### TASK GOAL
Which of the lines below hold the word "title"? Pull each of them out.

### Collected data
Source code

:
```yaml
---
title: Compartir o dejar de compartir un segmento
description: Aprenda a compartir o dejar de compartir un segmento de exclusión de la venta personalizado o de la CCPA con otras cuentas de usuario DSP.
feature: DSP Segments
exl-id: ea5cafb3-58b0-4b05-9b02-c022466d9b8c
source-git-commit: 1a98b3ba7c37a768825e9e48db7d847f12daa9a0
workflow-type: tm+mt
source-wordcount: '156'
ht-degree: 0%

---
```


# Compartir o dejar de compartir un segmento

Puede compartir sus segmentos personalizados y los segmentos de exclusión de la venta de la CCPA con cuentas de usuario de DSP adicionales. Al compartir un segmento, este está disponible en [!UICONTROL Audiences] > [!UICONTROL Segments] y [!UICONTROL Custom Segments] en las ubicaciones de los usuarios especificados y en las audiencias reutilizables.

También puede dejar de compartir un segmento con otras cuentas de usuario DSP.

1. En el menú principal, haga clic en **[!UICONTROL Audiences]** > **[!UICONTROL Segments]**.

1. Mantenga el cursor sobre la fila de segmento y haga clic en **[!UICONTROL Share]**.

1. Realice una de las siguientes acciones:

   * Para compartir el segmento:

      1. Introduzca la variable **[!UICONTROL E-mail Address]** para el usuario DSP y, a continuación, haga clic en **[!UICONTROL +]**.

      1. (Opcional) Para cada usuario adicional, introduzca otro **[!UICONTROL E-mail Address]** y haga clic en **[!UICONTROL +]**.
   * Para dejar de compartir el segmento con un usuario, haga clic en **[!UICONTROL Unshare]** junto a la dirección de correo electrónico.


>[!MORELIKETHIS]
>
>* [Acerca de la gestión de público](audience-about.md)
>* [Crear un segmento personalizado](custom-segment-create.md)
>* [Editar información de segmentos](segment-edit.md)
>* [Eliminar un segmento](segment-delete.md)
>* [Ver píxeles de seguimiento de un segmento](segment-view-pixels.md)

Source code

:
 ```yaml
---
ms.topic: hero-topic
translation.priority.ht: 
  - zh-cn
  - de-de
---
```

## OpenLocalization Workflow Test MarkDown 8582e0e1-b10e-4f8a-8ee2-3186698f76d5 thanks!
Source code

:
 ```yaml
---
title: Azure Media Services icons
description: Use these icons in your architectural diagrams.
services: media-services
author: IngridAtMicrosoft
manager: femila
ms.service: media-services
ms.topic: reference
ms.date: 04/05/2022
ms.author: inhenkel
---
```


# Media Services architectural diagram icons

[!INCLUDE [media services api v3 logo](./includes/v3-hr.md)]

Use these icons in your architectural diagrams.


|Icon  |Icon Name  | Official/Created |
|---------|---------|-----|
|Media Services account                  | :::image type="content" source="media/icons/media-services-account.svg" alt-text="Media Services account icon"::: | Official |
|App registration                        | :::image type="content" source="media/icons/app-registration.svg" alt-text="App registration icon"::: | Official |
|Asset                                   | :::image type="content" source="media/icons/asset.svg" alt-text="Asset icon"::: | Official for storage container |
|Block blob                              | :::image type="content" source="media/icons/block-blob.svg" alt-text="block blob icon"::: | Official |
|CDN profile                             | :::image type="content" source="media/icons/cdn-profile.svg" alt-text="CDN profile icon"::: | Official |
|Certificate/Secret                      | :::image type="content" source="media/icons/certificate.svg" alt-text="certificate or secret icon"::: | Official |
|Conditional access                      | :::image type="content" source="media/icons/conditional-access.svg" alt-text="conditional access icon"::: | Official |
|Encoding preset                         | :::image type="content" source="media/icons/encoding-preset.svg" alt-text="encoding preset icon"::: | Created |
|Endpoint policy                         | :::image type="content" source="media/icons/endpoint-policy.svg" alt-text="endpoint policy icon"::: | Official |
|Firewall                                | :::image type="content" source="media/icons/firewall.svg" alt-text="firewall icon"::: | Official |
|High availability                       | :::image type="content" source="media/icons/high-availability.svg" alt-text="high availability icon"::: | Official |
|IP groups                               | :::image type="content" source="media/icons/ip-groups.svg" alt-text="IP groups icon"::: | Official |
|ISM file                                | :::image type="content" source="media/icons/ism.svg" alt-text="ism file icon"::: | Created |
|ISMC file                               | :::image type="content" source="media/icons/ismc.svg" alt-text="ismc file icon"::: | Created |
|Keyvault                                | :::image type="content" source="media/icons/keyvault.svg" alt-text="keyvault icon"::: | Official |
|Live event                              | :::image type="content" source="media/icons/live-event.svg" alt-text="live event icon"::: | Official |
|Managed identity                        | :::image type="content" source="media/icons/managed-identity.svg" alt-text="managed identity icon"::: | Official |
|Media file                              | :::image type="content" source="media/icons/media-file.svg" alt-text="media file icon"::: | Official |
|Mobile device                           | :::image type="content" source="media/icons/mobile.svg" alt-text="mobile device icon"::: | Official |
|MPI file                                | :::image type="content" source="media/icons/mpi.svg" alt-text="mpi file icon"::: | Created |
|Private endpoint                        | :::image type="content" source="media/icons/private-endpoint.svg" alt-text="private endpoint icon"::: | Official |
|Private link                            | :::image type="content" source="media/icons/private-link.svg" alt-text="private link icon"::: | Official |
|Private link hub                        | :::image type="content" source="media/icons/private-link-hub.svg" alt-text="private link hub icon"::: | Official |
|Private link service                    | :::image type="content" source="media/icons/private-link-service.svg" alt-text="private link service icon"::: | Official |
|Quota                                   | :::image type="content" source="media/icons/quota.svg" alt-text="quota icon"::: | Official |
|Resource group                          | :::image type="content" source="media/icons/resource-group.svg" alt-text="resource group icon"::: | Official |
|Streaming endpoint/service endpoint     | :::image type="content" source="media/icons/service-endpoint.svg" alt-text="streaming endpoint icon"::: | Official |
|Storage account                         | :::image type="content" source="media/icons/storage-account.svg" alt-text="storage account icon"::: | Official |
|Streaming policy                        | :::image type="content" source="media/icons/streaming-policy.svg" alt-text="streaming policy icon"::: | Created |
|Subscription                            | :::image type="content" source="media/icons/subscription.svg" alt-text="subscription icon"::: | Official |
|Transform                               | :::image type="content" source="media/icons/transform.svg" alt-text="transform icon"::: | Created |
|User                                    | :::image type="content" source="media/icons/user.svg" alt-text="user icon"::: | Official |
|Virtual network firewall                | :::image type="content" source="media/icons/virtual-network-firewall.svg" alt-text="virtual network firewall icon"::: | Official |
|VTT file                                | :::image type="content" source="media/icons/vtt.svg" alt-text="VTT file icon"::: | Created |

---

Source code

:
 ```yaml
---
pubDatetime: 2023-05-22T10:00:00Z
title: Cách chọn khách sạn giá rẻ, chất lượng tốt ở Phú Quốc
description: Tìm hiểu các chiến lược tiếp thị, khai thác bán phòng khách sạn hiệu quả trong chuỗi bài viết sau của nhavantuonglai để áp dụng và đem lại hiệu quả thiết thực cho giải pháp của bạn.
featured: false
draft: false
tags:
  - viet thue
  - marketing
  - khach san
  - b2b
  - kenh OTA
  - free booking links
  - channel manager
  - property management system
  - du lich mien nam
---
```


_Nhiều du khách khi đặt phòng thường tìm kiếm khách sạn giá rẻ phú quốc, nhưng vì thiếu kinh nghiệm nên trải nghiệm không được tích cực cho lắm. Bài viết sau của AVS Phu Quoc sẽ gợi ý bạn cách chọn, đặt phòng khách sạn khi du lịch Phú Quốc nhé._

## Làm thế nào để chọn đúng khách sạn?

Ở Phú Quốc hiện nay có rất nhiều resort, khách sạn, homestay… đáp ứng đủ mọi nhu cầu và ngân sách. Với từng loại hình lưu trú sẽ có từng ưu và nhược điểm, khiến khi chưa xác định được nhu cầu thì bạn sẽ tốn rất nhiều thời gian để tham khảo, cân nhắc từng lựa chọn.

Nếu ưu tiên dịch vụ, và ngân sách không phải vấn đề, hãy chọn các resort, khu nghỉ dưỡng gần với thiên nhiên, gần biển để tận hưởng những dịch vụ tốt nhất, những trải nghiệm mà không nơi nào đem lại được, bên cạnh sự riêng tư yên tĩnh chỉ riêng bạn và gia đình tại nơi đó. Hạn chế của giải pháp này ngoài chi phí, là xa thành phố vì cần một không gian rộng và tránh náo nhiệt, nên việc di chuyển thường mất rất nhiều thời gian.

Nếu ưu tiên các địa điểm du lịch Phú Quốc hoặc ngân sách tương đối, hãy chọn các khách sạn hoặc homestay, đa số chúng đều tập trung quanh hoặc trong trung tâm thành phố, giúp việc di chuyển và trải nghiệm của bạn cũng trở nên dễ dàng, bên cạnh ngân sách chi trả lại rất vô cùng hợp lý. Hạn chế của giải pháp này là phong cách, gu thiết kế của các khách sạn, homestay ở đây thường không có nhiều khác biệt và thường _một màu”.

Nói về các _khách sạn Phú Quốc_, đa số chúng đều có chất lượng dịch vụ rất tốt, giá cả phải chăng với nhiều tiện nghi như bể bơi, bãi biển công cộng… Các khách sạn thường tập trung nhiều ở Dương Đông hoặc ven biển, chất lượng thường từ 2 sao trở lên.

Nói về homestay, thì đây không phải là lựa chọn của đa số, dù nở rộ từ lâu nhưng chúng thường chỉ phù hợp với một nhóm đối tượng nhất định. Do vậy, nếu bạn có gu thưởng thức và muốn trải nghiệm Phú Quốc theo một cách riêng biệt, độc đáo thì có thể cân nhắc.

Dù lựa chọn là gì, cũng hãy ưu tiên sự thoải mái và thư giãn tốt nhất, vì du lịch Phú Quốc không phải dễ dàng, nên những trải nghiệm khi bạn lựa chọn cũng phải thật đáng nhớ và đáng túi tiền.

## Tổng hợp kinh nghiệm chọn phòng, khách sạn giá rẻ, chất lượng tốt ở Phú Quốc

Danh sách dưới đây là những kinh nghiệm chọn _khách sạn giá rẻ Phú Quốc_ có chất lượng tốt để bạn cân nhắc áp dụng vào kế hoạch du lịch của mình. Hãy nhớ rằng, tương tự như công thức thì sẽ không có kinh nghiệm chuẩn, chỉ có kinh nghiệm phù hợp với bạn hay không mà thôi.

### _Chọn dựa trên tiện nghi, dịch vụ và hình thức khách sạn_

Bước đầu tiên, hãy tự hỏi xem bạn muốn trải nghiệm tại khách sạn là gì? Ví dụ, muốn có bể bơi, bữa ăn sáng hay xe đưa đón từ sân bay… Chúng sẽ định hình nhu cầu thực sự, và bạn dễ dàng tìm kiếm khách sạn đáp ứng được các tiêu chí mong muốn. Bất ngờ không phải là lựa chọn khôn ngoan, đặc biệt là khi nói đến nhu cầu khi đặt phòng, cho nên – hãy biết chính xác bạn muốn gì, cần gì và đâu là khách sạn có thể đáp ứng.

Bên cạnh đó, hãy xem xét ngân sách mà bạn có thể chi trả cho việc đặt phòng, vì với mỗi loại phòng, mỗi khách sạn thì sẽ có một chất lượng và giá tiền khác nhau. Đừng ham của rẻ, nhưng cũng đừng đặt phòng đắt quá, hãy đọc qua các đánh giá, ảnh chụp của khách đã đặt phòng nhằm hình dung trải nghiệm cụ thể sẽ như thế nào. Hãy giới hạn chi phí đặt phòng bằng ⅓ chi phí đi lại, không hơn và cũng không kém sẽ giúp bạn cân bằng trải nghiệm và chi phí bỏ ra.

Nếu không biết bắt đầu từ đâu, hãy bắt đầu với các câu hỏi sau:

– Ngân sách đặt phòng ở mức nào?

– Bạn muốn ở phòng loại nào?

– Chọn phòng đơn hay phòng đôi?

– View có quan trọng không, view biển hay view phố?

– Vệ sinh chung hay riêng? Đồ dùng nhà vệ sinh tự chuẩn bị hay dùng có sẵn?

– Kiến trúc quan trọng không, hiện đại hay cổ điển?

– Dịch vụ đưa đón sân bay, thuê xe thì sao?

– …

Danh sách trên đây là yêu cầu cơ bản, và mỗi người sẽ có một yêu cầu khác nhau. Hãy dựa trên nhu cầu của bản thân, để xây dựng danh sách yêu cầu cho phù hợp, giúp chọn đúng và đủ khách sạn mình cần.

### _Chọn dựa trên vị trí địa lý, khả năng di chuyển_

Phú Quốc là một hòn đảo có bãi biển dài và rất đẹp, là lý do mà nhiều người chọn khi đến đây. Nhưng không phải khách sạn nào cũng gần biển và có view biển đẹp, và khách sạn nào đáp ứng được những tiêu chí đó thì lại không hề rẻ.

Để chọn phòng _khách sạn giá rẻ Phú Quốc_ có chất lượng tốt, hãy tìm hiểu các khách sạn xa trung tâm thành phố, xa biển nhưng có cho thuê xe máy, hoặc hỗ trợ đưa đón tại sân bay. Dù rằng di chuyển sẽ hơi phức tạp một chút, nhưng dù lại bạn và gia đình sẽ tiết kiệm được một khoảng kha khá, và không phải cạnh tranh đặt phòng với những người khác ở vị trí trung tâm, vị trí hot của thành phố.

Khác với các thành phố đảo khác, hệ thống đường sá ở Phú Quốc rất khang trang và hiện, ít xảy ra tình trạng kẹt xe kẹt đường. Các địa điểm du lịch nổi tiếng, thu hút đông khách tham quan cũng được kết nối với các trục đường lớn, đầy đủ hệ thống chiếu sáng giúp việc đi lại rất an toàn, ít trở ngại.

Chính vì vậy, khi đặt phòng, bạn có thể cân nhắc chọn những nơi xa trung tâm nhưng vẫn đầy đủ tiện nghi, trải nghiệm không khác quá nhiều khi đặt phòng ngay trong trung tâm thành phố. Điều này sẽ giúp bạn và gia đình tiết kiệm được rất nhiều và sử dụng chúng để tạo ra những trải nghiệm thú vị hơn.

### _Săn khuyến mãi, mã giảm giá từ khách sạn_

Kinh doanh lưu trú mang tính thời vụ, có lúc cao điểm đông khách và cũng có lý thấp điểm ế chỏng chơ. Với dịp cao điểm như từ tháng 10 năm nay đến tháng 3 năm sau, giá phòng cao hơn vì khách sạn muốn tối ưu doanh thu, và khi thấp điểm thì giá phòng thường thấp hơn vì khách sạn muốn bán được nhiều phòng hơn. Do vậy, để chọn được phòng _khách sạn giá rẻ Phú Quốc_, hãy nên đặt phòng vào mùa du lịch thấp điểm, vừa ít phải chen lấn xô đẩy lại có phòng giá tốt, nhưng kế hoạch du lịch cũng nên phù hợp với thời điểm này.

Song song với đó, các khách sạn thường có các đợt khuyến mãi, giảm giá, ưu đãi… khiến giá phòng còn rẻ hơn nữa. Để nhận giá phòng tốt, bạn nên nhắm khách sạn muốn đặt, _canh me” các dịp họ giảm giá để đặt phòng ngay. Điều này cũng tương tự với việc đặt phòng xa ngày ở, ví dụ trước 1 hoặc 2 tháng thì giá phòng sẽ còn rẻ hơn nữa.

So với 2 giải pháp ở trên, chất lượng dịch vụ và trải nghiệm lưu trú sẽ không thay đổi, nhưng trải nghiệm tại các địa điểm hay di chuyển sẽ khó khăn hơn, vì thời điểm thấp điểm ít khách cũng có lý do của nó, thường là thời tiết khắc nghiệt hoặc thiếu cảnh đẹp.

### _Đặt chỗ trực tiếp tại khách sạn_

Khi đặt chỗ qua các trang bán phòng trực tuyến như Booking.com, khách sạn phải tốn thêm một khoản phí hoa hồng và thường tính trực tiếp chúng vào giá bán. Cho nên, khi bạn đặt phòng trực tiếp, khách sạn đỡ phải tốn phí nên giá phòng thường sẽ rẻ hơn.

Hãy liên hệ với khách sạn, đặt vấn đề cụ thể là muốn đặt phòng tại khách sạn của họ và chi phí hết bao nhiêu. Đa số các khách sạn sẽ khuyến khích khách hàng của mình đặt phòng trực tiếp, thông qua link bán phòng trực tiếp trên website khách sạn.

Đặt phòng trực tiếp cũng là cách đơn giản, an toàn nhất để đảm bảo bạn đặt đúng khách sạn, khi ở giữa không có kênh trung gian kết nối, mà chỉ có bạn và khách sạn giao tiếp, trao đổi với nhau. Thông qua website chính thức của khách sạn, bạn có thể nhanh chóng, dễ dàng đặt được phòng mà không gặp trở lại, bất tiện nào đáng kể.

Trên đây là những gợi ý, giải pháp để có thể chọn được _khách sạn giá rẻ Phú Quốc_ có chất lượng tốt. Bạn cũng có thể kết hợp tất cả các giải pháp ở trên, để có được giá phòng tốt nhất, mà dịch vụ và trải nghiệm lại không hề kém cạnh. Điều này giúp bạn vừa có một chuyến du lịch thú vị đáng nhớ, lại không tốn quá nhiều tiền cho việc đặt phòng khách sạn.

### OUTPUT OF THE TASK
title: Compartir o dejar de compartir un segmento
title: Azure Media Services icons
title: Cách chọn khách sạn giá rẻ, chất lượng tốt ở Phú Quốc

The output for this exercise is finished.